* [PROBLEM]:
Filter the records for lines holding the string "county".

══ THE DATA ══

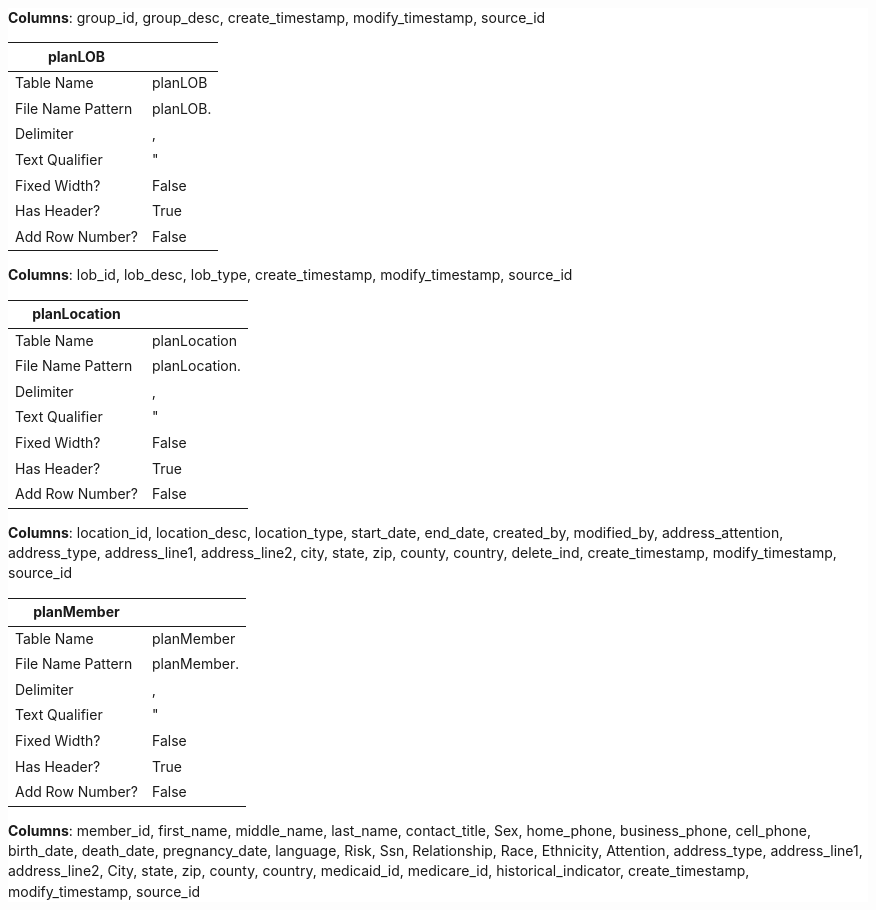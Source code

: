 **Columns**: group_id, group_desc, create_timestamp, modify_timestamp, source_id  

|planLOB||
|-----|-----|
| Table Name | planLOB|
| File Name Pattern | planLOB.|
| Delimiter | ,|
| Text Qualifier | "|
| Fixed Width? | False|
| Has Header? | True|
| Add Row Number? | False|  

**Columns**: lob_id, lob_desc, lob_type, create_timestamp, modify_timestamp, source_id  

|planLocation||
|-----|-----|
| Table Name | planLocation|
| File Name Pattern | planLocation.|
| Delimiter | ,|
| Text Qualifier | "|
| Fixed Width? | False|
| Has Header? | True|
| Add Row Number? | False|  

**Columns**: location_id, location_desc, location_type, start_date, end_date, created_by, modified_by, address_attention, address_type, address_line1, address_line2, city, state, zip, county, country, delete_ind, create_timestamp, modify_timestamp, source_id  

|planMember||
|-----|-----|
| Table Name | planMember|
| File Name Pattern | planMember.|
| Delimiter | ,|
| Text Qualifier | "|
| Fixed Width? | False|
| Has Header? | True|
| Add Row Number? | False|  

**Columns**: member_id, first_name, middle_name, last_name, contact_title, Sex, home_phone, business_phone, cell_phone, birth_date, death_date, pregnancy_date, language, Risk, Ssn, Relationship, Race, Ethnicity, Attention, address_type, address_line1, address_line2, City, state, zip, county, country, medicaid_id, medicare_id, historical_indicator, create_timestamp, modify_timestamp, source_id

═══

* [ANSWER SPACE]:
**Columns**: location_id, location_desc, location_type, start_date, end_date, created_by, modified_by, address_attention, address_type, address_line1, address_line2, city, state, zip, county, country, delete_ind, create_timestamp, modify_timestamp, source_id  
**Columns**: member_id, first_name, middle_name, last_name, contact_title, Sex, home_phone, business_phone, cell_phone, birth_date, death_date, pregnancy_date, language, Risk, Ssn, Relationship, Race, Ethnicity, Attention, address_type, address_line1, address_line2, City, state, zip, county, country, medicaid_id, medicare_id, historical_indicator, create_timestamp, modify_timestamp, source_id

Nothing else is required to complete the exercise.